Bob nodded with pleasure when we asked him if he had any guns or weapons of destruction on him. It became evident that this event was going to be played by the book by all concerned. The Beechjet guys would fly first, and that would give me a little more time in the cockpit to prepare and work out weights and speeds.
When our time arrived, Bob agreed to the short flight from St. Petersburg (KPIE) to Sarasota (KSRQ), Florida.
The short trip would save fuel, but things happen quickly in a Lear on short segments. We’d fly the ILS to Runway 14 at KSRQ. Bob watched us do the preflight without saying much, but when Jason briefed him on the emergency procedures, Bob asked him how to tell if the life jackets were current and approved. Good thing Jason knew.
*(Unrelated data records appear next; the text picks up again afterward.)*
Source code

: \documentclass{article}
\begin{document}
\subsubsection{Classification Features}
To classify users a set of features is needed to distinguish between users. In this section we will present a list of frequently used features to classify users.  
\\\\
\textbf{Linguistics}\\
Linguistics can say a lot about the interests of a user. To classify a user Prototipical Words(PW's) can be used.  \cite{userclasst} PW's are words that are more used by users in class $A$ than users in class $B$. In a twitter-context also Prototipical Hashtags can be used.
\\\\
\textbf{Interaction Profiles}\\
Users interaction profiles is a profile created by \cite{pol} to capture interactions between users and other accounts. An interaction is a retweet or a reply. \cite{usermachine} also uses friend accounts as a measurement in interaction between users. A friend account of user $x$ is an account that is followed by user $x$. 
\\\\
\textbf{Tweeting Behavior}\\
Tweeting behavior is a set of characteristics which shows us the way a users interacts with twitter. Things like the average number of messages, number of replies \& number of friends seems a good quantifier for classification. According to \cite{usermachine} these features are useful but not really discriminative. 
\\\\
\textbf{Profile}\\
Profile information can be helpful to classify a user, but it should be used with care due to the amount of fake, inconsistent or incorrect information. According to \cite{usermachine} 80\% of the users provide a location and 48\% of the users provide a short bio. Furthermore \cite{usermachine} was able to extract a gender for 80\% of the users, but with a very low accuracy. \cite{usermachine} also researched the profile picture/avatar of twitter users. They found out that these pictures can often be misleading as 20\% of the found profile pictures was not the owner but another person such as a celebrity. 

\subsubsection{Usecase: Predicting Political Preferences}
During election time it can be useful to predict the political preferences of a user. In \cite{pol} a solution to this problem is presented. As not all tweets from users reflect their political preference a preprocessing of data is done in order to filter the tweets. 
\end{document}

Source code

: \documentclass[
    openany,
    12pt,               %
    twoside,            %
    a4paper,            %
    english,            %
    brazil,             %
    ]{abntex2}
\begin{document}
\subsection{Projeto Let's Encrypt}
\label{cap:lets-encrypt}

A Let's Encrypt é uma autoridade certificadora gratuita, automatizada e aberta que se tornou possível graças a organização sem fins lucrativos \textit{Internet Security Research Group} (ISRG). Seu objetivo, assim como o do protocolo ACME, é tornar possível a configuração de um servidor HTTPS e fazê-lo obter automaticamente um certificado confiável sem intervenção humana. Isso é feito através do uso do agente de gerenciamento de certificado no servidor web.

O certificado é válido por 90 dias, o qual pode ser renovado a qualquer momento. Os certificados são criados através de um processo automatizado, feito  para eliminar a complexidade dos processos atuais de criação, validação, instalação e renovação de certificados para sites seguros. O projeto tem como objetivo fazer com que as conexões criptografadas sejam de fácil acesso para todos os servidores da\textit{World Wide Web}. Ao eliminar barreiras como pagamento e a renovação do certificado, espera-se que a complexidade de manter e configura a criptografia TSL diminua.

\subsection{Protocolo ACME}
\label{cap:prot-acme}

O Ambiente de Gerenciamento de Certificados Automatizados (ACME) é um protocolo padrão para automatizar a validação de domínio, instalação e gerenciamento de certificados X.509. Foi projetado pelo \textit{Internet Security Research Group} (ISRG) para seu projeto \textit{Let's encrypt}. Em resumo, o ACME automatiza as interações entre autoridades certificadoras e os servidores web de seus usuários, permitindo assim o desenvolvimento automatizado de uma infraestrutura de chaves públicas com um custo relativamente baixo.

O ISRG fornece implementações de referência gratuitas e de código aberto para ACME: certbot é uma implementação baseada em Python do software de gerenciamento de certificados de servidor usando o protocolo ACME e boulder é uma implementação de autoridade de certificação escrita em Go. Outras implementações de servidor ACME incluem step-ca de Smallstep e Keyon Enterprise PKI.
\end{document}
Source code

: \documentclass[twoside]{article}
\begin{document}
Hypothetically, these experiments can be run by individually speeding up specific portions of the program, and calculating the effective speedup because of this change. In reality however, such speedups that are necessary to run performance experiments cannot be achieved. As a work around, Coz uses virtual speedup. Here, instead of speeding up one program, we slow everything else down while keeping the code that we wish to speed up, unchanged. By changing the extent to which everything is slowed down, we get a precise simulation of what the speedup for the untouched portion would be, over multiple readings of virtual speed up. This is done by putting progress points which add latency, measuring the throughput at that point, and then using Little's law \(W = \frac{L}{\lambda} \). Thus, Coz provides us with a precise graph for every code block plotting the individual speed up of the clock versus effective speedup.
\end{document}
As I called for the clearance, Jason closed the door, always a thrill on the Lear 31A. Sure enough, the door light would not extinguish on the glareshield annunciator light panel, so we recycled. Still no joy. We called maintenance, which came out and concluded that it was a switch issue, MEL’d the door annunciator light and affixed a placard to the glareshield. Then Jason closed the door one more time, and the light went out. Natch.
Off we went, taxi diagram on the yoke, reading checklists and, finally, lining up for takeoff. It all went well. When our heading to intercept the ILS at KSRQ looked like it might not get us lined up, Jason said, “Ask for an additional 10 left.”
I did, and then jumped off our common radio frequency to get the ATIS. Jason acknowledged and briefed me when I got back that the only change had been the heading. I checked the audio for the ILS and copied the appropriate dots and dashes. I computed the landing and go-around speeds. I briefed Jason on the approach, including the date of publication of the Jeppesen chart. He briefed the go-around procedure.
We landed softly and turned off the active at midfield. Bob said little. We just stayed there on the taxiway while I got the flaps reconfigured, recomputed our takeoff weight and got the route back to PIE in the box. There was no rush. Finally we taxied back and took off. Seconds later, it seemed, I was picking up the PIE ATIS. Jason brought us onto the downwind and then the runway with a surety of experience in flagrant display.
By 11:30 we were back at the round table in the hangar. I asked Bob about when pilots are most dangerous. “The first 1,500 hours and between 5,000 to 7,000. In the first instance, they are just learning. By 1,500 hours they start to listen to the airplane. Between five and seven thousand it is complacency,” he said. He also knew I was trying to hide my concern about his verdict.
Not to worry. Jason had nailed it. My favorite part? “As a crew,” Bob said, “I put you two in the top 10 percent. You were well structured, had exceptional checklist use and worked very well together. You are obviously very used to your roles.”
It was only fair that I told him that, before that clear morning in January, we had never flown together. Jason remained calm throughout.